Franklin is considering projects to clean out dirt from underneath bridges and widen banks nearby after a request for help from business owners and residents who were flooded in December.
City officials are considering spending up to $215,000 on work that could help reduce future flooding in the downtown, which could begin as soon as next year.
Water flowed backwards into a downtown drain pipe and dirt that has built up around bridges caused water to rise in Youngs Creek near downtown, according to a study. In December, low areas near South Jackson Street had about 6 inches of standing water.
Earlier this year, Scott Graham of Graham Wrecker Service, whose business was flooded by about 6 inches of water, asked the city to fix those problems.

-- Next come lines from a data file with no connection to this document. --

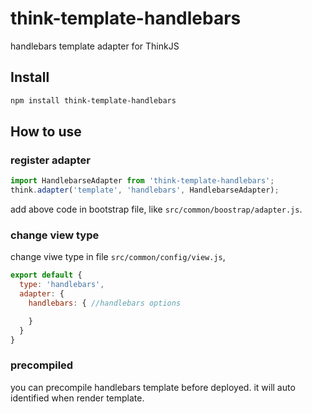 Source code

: # think-template-handlebars

handlebars template adapter for ThinkJS

## Install

```sh
npm install think-template-handlebars
```

## How to use

### register adapter

```js
import HandlebarseAdapter from 'think-template-handlebars';
think.adapter('template', 'handlebars', HandlebarseAdapter);
```

add above code in bootstrap file, like `src/common/boostrap/adapter.js`.

### change view type

change viwe type in file `src/common/config/view.js`,

```js
export default {
  type: 'handlebars',
  adapter: {
    handlebars: { //handlebars options

    }
  }
}
```

### precompiled

you can precompile handlebars template before deployed. it will auto identified when render template. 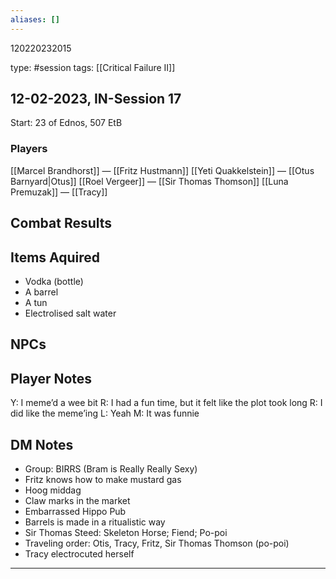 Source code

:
 ```yaml
---
aliases: []
---
```


120220232015

type: #session
tags: [[Critical Failure II]]
## 12-02-2023, IN-Session 17
Start: 23 of Ednos, 507 EtB

### Players
[[Marcel Brandhorst]] — [[Fritz Hustmann]]
[[Yeti Quakkelstein]]   — [[Otus Barnyard|Otus]]
[[Roel Vergeer]]   — [[Sir Thomas Thomson]]
[[Luna Premuzak]]   — [[Tracy]]
## Combat Results

## Items Aquired
- Vodka (bottle)
- A barrel
- A tun
- Electrolised salt water
## NPCs

## Player Notes
Y: I meme’d a wee bit
R: I had a fun time, but it felt like the plot took long
R: I did like the meme’ing
L: Yeah
M: It was funnie
## DM Notes
- Group: BIRRS (Bram is Really Really Sexy)
- Fritz knows how to make mustard gas
- Hoog middag
- Claw marks in the market
- Embarrassed Hippo Pub
- Barrels is made in a ritualistic way
- Sir Thomas Steed: Skeleton Horse; Fiend; Po-poi
- Traveling order: Otis, Tracy, Fritz, Sir Thomas Thomson (po-poi)
- Tracy electrocuted herself
---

“They’re now addressing it, mainly maintenance that has needed to be done that’s crept up over a long, long time. We’re pleased with the outcome, and it’s got to go through its process, and we’re moving in the right direction,” Graham said.
A significant amount of dirt, sand and other debris has built up along the creek’s banks and under bridges, which is causing water to bottleneck downtown, Andrew Cochrane of Whitaker Engineering said.

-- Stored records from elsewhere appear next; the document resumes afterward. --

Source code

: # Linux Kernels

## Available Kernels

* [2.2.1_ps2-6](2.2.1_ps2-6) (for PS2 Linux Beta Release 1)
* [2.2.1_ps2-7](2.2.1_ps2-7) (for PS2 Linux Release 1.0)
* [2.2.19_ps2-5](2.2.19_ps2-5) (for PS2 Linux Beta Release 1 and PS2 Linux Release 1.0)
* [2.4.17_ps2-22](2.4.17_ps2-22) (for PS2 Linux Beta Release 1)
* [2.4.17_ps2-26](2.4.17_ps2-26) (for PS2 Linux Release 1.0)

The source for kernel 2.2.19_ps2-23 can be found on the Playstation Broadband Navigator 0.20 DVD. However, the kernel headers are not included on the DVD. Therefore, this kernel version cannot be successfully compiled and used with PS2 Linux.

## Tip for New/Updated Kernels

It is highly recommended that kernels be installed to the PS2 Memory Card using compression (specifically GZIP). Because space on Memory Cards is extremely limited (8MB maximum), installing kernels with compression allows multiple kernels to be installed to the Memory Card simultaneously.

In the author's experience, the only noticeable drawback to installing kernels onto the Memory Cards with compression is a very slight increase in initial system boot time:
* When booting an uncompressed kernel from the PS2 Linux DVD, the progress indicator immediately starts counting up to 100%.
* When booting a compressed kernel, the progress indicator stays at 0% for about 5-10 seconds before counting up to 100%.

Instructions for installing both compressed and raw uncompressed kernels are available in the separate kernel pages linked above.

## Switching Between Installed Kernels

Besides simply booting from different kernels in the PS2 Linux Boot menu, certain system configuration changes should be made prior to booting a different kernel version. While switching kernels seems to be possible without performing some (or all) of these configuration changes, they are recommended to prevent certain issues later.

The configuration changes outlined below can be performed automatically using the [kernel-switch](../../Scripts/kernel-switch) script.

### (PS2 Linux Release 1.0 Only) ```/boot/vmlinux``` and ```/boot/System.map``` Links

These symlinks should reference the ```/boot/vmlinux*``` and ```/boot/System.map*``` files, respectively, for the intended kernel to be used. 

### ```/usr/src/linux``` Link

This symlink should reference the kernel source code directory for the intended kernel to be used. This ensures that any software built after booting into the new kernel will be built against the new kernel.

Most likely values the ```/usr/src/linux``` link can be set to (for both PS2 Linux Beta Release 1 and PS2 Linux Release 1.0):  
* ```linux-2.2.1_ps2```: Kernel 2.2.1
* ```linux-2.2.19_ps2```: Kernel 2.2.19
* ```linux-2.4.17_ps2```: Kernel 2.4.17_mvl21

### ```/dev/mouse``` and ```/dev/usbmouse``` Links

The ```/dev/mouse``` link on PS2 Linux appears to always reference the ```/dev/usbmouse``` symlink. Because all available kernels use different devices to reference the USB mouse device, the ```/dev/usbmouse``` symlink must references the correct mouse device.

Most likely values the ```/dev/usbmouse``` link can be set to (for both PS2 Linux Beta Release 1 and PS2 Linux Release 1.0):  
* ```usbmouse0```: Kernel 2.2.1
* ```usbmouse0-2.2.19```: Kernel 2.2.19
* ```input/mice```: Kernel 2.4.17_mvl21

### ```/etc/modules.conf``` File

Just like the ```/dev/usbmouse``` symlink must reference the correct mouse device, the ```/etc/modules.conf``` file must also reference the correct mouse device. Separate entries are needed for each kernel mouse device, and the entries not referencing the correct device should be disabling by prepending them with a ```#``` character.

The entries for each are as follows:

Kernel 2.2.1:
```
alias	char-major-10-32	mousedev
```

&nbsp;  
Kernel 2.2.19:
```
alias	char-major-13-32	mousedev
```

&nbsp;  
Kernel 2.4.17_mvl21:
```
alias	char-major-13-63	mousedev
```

The water level is higher on the west side of the South Main Street bridge, which shows that the creek isn’t passing under the bridge at a normal rate. Water also slows down as the creek widens and bends through Franklin, which causes more dirt to settle and has led to sandbars that are pushing water higher up the banks, he said.

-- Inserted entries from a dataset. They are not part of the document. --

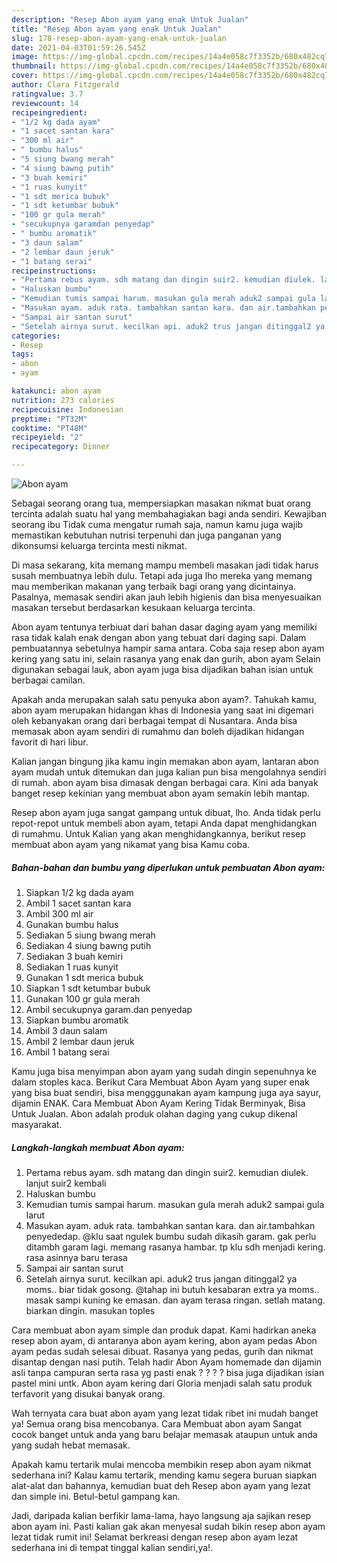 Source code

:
 ```yaml
---
description: "Resep Abon ayam yang enak Untuk Jualan"
title: "Resep Abon ayam yang enak Untuk Jualan"
slug: 178-resep-abon-ayam-yang-enak-untuk-jualan
date: 2021-04-03T01:59:26.545Z
image: https://img-global.cpcdn.com/recipes/14a4e058c7f3352b/680x482cq70/abon-ayam-foto-resep-utama.jpg
thumbnail: https://img-global.cpcdn.com/recipes/14a4e058c7f3352b/680x482cq70/abon-ayam-foto-resep-utama.jpg
cover: https://img-global.cpcdn.com/recipes/14a4e058c7f3352b/680x482cq70/abon-ayam-foto-resep-utama.jpg
author: Clara Fitzgerald
ratingvalue: 3.7
reviewcount: 14
recipeingredient:
- "1/2 kg dada ayam"
- "1 sacet santan kara"
- "300 ml air"
- " bumbu halus"
- "5 siung bwang merah"
- "4 siung bawng putih"
- "3 buah kemiri"
- "1 ruas kunyit"
- "1 sdt merica bubuk"
- "1 sdt ketumbar bubuk"
- "100 gr gula merah"
- "secukupnya garamdan penyedap"
- " bumbu aromatik"
- "3 daun salam"
- "2 lembar daun jeruk"
- "1 batang serai"
recipeinstructions:
- "Pertama rebus ayam. sdh matang dan dingin suir2. kemudian diulek. lanjut suir2 kembali"
- "Haluskan bumbu"
- "Kemudian tumis sampai harum. masukan gula merah aduk2 sampai gula larut"
- "Masukan ayam. aduk rata. tambahkan santan kara. dan air.tambahkan penyededap. @klu saat ngulek bumbu sudah dikasih garam. gak perlu ditambh garam lagi. memang rasanya hambar. tp klu sdh menjadi kering. rasa asinnya baru terasa"
- "Sampai air santan surut"
- "Setelah airnya surut. kecilkan api. aduk2 trus jangan ditinggal2 ya moms.. biar tidak gosong. @tahap ini butuh kesabaran extra ya moms.. masak sampi kuning ke emasan. dan ayam terasa ringan. setlah matang. biarkan dingin. masukan toples"
categories:
- Resep
tags:
- abon
- ayam

katakunci: abon ayam 
nutrition: 273 calories
recipecuisine: Indonesian
preptime: "PT32M"
cooktime: "PT48M"
recipeyield: "2"
recipecategory: Dinner

---
```



![Abon ayam](https://img-global.cpcdn.com/recipes/14a4e058c7f3352b/680x482cq70/abon-ayam-foto-resep-utama.jpg)

Sebagai seorang orang tua, mempersiapkan masakan nikmat buat orang tercinta adalah suatu hal yang membahagiakan bagi anda sendiri. Kewajiban seorang ibu Tidak cuma mengatur rumah saja, namun kamu juga wajib memastikan kebutuhan nutrisi terpenuhi dan juga panganan yang dikonsumsi keluarga tercinta mesti nikmat.

Di masa  sekarang, kita memang mampu membeli masakan jadi tidak harus susah membuatnya lebih dulu. Tetapi ada juga lho mereka yang memang mau memberikan makanan yang terbaik bagi orang yang dicintainya. Pasalnya, memasak sendiri akan jauh lebih higienis dan bisa menyesuaikan masakan tersebut berdasarkan kesukaan keluarga tercinta. 

Abon ayam tentunya terbiuat dari bahan dasar daging ayam yang memiliki rasa tidak kalah enak dengan abon yang tebuat dari daging sapi. Dalam pembuatannya sebetulnya hampir sama antara. Coba saja resep abon ayam kering yang satu ini, selain rasanya yang enak dan gurih, abon ayam Selain digunakan sebagai lauk, abon ayam juga bisa dijadikan bahan isian untuk berbagai camilan.

Apakah anda merupakan salah satu penyuka abon ayam?. Tahukah kamu, abon ayam merupakan hidangan khas di Indonesia yang saat ini digemari oleh kebanyakan orang dari berbagai tempat di Nusantara. Anda bisa memasak abon ayam sendiri di rumahmu dan boleh dijadikan hidangan favorit di hari libur.

Kalian jangan bingung jika kamu ingin memakan abon ayam, lantaran abon ayam mudah untuk ditemukan dan juga kalian pun bisa mengolahnya sendiri di rumah. abon ayam bisa dimasak dengan berbagai cara. Kini ada banyak banget resep kekinian yang membuat abon ayam semakin lebih mantap.

Resep abon ayam juga sangat gampang untuk dibuat, lho. Anda tidak perlu repot-repot untuk membeli abon ayam, tetapi Anda dapat menghidangkan di rumahmu. Untuk Kalian yang akan menghidangkannya, berikut resep membuat abon ayam yang nikamat yang bisa Kamu coba.

<!--inarticleads1-->

##### Bahan-bahan dan bumbu yang diperlukan untuk pembuatan Abon ayam:

1. Siapkan 1/2 kg dada ayam
1. Ambil 1 sacet santan kara
1. Ambil 300 ml air
1. Gunakan  bumbu halus
1. Sediakan 5 siung bwang merah
1. Sediakan 4 siung bawng putih
1. Sediakan 3 buah kemiri
1. Sediakan 1 ruas kunyit
1. Gunakan 1 sdt merica bubuk
1. Siapkan 1 sdt ketumbar bubuk
1. Gunakan 100 gr gula merah
1. Ambil secukupnya garam.dan penyedap
1. Siapkan  bumbu aromatik
1. Ambil 3 daun salam
1. Ambil 2 lembar daun jeruk
1. Ambil 1 batang serai


Kamu juga bisa menyimpan abon ayam yang sudah dingin sepenuhnya ke dalam stoples kaca. Berikut Cara Membuat Abon Ayam yang super enak yang bisa buat sendiri, bisa mengggunakan ayam kampung juga aya sayur, dijamin ENAK. Cara Membuat Abon Ayam Kering Tidak Berminyak, Bisa Untuk Jualan. Abon adalah produk olahan daging yang cukup dikenal masyarakat. 

<!--inarticleads2-->

##### Langkah-langkah membuat Abon ayam:

1. Pertama rebus ayam. sdh matang dan dingin suir2. kemudian diulek. lanjut suir2 kembali
1. Haluskan bumbu
1. Kemudian tumis sampai harum. masukan gula merah aduk2 sampai gula larut
1. Masukan ayam. aduk rata. tambahkan santan kara. dan air.tambahkan penyededap. @klu saat ngulek bumbu sudah dikasih garam. gak perlu ditambh garam lagi. memang rasanya hambar. tp klu sdh menjadi kering. rasa asinnya baru terasa
1. Sampai air santan surut
1. Setelah airnya surut. kecilkan api. aduk2 trus jangan ditinggal2 ya moms.. biar tidak gosong. @tahap ini butuh kesabaran extra ya moms.. masak sampi kuning ke emasan. dan ayam terasa ringan. setlah matang. biarkan dingin. masukan toples


Cara membuat abon ayam simple dan produk dapat. Kami hadirkan aneka resep abon ayam, di antaranya abon ayam kering, abon ayam pedas Abon ayam pedas sudah selesai dibuat. Rasanya yang pedas, gurih dan nikmat disantap dengan nasi putih. Telah hadir Abon Ayam homemade dan dijamin asli tanpa campuran serta rasa yg pasti enak ? ? ? ? bisa juga dijadikan isian pastel mini untk. Abon ayam kering dari Gloria menjadi salah satu produk terfavorit yang disukai banyak orang. 

Wah ternyata cara buat abon ayam yang lezat tidak ribet ini mudah banget ya! Semua orang bisa mencobanya. Cara Membuat abon ayam Sangat cocok banget untuk anda yang baru belajar memasak ataupun untuk anda yang sudah hebat memasak.

Apakah kamu tertarik mulai mencoba membikin resep abon ayam nikmat sederhana ini? Kalau kamu tertarik, mending kamu segera buruan siapkan alat-alat dan bahannya, kemudian buat deh Resep abon ayam yang lezat dan simple ini. Betul-betul gampang kan. 

Jadi, daripada kalian berfikir lama-lama, hayo langsung aja sajikan resep abon ayam ini. Pasti kalian gak akan menyesal sudah bikin resep abon ayam lezat tidak rumit ini! Selamat berkreasi dengan resep abon ayam lezat sederhana ini di tempat tinggal kalian sendiri,ya!.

The city would benefit most from a $2.1 million project that would clean dirt out of the creek bed and reshape banks from South Main Street to South Street, then reinforce those banks with concrete so that any future high water won’t erode the dirt and undo the work, Cochrane said.
Since that project is so expensive and the city hasn’t completed a study looking at all drainage in Franklin, officials are considering a smaller project that could still help reduce flooding. That $215,000 project would reshape and reinforce banks, but only for 150 feet on both sides of bridges at South Main Street, Home Avenue and South Street, and would clean out sediment from under the bridges, which will help water move faster through downtown.
Franklin will also need to fix one drain pipe because the opening is lower than the banks of the creek, Cochrane said. When water rises, it runs back into the pipe then starts pouring out of inlets in the downtown, Cochrane said. The city will install a stop valve to fix that problem, superintendent Rick Littleton said.
Flooding will always be a potential problem, but the projects could prevent high water from smaller storms, Cochrane said.
“You can’t eliminate this from happening ever again, but you can mitigate it,” Cochrane said.
The city will likely spend less than the $215,000, which would come from money that has built up from $5 monthly stormwater fees, Mayor Joe McGuinness said. The county is planning to replace the South Main Street bridge in 2016, so the work to reshape and reinforce the banks around that bridge could be done at that time, city engineer Travis Underhill said.